Seit dem Jahr 2000 hat sich die Zahl der Krähen in der Stadt Bern mehr als verdoppelt. Stark betroffen ist insbesondere das Nordquartier: Im Jahr 2012 wurden alleine an der Winkelriedstrasse 75 Paare, an der Ostermundigenstrasse 43 Paare und an der Tellstrasse 21 Paare gezählt. Viele Krähen bedeuten: viel ohrenbetäubender Lärm ab morgens 5.05 Uhr, dreckige Trottoirs, die Verdrängung anderer Singvögel.
Der Ärger von uns Krähen-AnwohnerInnen stieg von Jahr zu Jahr – damit aber auch unser Organisationsgrad. Und: Die Stadtgärtnerei Bern zeigte sich dieses Jahr hilfsbereiter als sonst, nachdem es früher auch mal hiess: «Wir haben kein Budget.» Oder gar: «Die Krähen gehören dem Kanton.»
So hilft nun die Stadtgärtnerei (danke, Sabine Tschäppeler) seit Februar einzelnen protestierenden AnwohnerInnen-Gruppen mittels einem aus Deutschland importierten Uhu. Das Plastic-Vieh lässt sich wie ein Hampelmann ziehen und kann mit seinem künstlichen Geflatter die Krähen so stark irritieren, dass sie sich einen anderen Nistplatz, vorzugsweise ausserhalb der Wohnzone, suchen.
Armee ist gefordert
In meiner Krähengruppe an der Tellstrasse, entstanden aus der IG Wankdorf, scheint das mit wenigen Ausnahmen zu gelingen – dies auch dank einer zweiten Attrappe (Sondersetting!). Bei unserem regelmässigen Ziehen am gleichen Strick zeigte sich, dass sich die Uhu-Wirkung in einer Allee auf drei bis vier Bäume entfaltet, die dann krähenfrei bleiben.

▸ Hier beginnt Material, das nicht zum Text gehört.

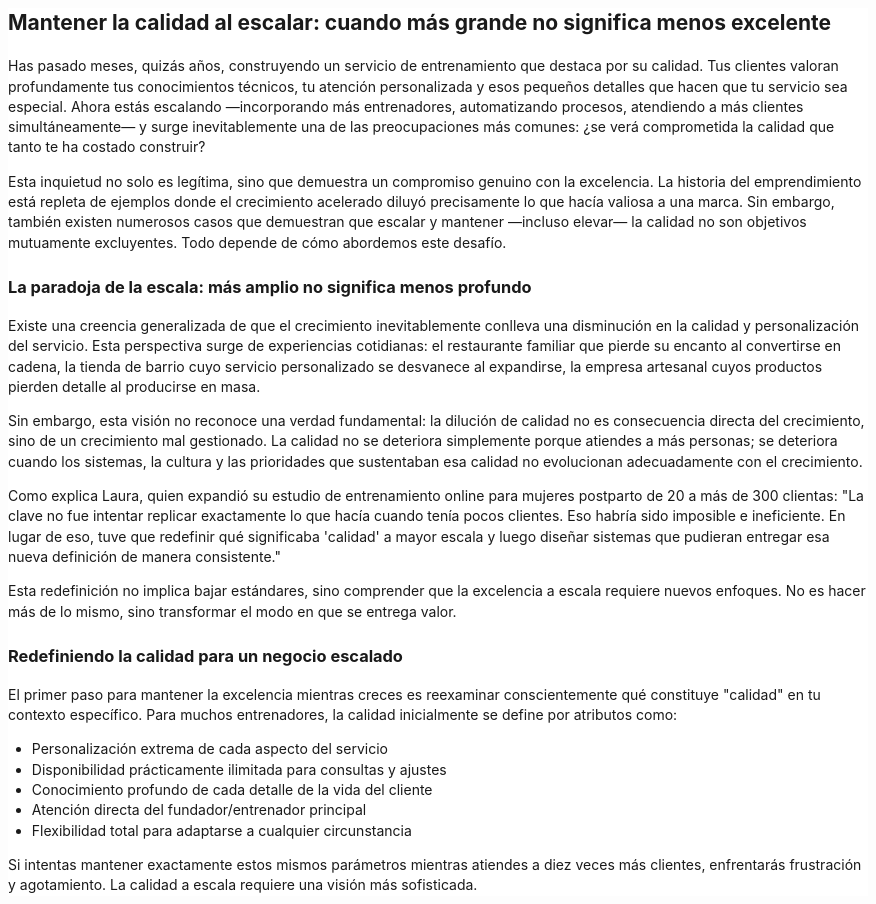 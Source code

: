 ## Mantener la calidad al escalar: cuando más grande no significa menos excelente

Has pasado meses, quizás años, construyendo un servicio de entrenamiento que destaca por su calidad. Tus clientes valoran profundamente tus conocimientos técnicos, tu atención personalizada y esos pequeños detalles que hacen que tu servicio sea especial. Ahora estás escalando —incorporando más entrenadores, automatizando procesos, atendiendo a más clientes simultáneamente— y surge inevitablemente una de las preocupaciones más comunes: ¿se verá comprometida la calidad que tanto te ha costado construir?

Esta inquietud no solo es legítima, sino que demuestra un compromiso genuino con la excelencia. La historia del emprendimiento está repleta de ejemplos donde el crecimiento acelerado diluyó precisamente lo que hacía valiosa a una marca. Sin embargo, también existen numerosos casos que demuestran que escalar y mantener —incluso elevar— la calidad no son objetivos mutuamente excluyentes. Todo depende de cómo abordemos este desafío.

### La paradoja de la escala: más amplio no significa menos profundo

Existe una creencia generalizada de que el crecimiento inevitablemente conlleva una disminución en la calidad y personalización del servicio. Esta perspectiva surge de experiencias cotidianas: el restaurante familiar que pierde su encanto al convertirse en cadena, la tienda de barrio cuyo servicio personalizado se desvanece al expandirse, la empresa artesanal cuyos productos pierden detalle al producirse en masa.

Sin embargo, esta visión no reconoce una verdad fundamental: la dilución de calidad no es consecuencia directa del crecimiento, sino de un crecimiento mal gestionado. La calidad no se deteriora simplemente porque atiendes a más personas; se deteriora cuando los sistemas, la cultura y las prioridades que sustentaban esa calidad no evolucionan adecuadamente con el crecimiento.

Como explica Laura, quien expandió su estudio de entrenamiento online para mujeres postparto de 20 a más de 300 clientas: "La clave no fue intentar replicar exactamente lo que hacía cuando tenía pocos clientes. Eso habría sido imposible e ineficiente. En lugar de eso, tuve que redefinir qué significaba 'calidad' a mayor escala y luego diseñar sistemas que pudieran entregar esa nueva definición de manera consistente."

Esta redefinición no implica bajar estándares, sino comprender que la excelencia a escala requiere nuevos enfoques. No es hacer más de lo mismo, sino transformar el modo en que se entrega valor.

### Redefiniendo la calidad para un negocio escalado

El primer paso para mantener la excelencia mientras creces es reexaminar conscientemente qué constituye "calidad" en tu contexto específico. Para muchos entrenadores, la calidad inicialmente se define por atributos como:

- Personalización extrema de cada aspecto del servicio
- Disponibilidad prácticamente ilimitada para consultas y ajustes
- Conocimiento profundo de cada detalle de la vida del cliente
- Atención directa del fundador/entrenador principal
- Flexibilidad total para adaptarse a cualquier circunstancia

Si intentas mantener exactamente estos mismos parámetros mientras atiendes a diez veces más clientes, enfrentarás frustración y agotamiento. La calidad a escala requiere una visión más sofisticada.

Eine Erkenntnis, die nächstes Jahr auch anderen lärmgeplagten Stadtteilen zugute kommen dürfte. Denn die Stadt hat zehn Stück Plastic-Uhus angeschafft. Weitere Erkenntnis: Einzelne Krähen nisten jetzt bei der Kaserne Bern. Aber bei der Armee hat man ja Erfahrung mit Dissuasion, Fliegerabwehr (nur Bürozeit!) – und im Umgang mit unbeliebten Vögeln, siehe Gripen.
Der Baum an der Tellstrasse mit dem Plastic-Uhu wurde in den letzten Wochen zum Treffpunkt von Jung und Alt, nicht nur für regelmässiges Ziehen, sondern auch für den einschlägigen Erfahrungsaustausch und zwecks Kennenlernens dies- und jenseits der Tellstrasse. Das Ganze verbunden mit dem Austausch von Mailadresssen und Handynummern für die gegenseitige Krähenwarnung und das Ausfüllen eines Uhu/Krähen-Protokolls zuhanden der Stadtgärtnerei.
Kein Grounding in der Stadt
Im Kampf gegen die Krähen dürfte für einmal auch der Stadt/Land-Graben überwunden werden. Denn die Saatkrähen gehen (im Gegensatz zu den Rabenkrähen) in der Stadt nie zu Boden und veranstalten dafür ihr üppiges Catering auf den Feldern in der Agglo – zum Ärger der Bauern. Laut Wikipedia sind Saatkrähen Allesfresser, wobei die pflanzliche Nahrung aus Samen von Getreide, Nüssen und Beeren überwiegt. Sie durchstochern den Boden nach Insekten wie Würmern und Käfern, graben auch Mäusenester aus oder fressen Vogeleier, Echsen und Jungvögel.
Der Ärger der Bauern ist des Jägers Lust. Diese greifen schon mal zum Gewehr, denn die Krähe ist seit letztem Jahr nicht mehr geschützt. Und weil sie so schlau ist, gilt sie in Jägerskreisen als echte Herausforderung. In Bälde werden die Abschussbüchlein 2013 kantonal ausgewertet und dann wissen wir mehr über den Stand der Überpopulation der Krähen. Respektive über die Treffsicherheit der Heger und Pfleger.
«Im Falle eines Falles, klebt Uhu wirklich alles», hiess es früher mal in der Werbung. Auch wir an der Tellstrasse sind glücklich über den Uhu. Seit Jahren ist erstmals wieder Vogelgezwitscher zu hören, zum Beispiel von Amseln, die sich in den letzten Jahren verdrängen liessen. Und am Morgen wird man wieder vom eigenen Wecker geweckt.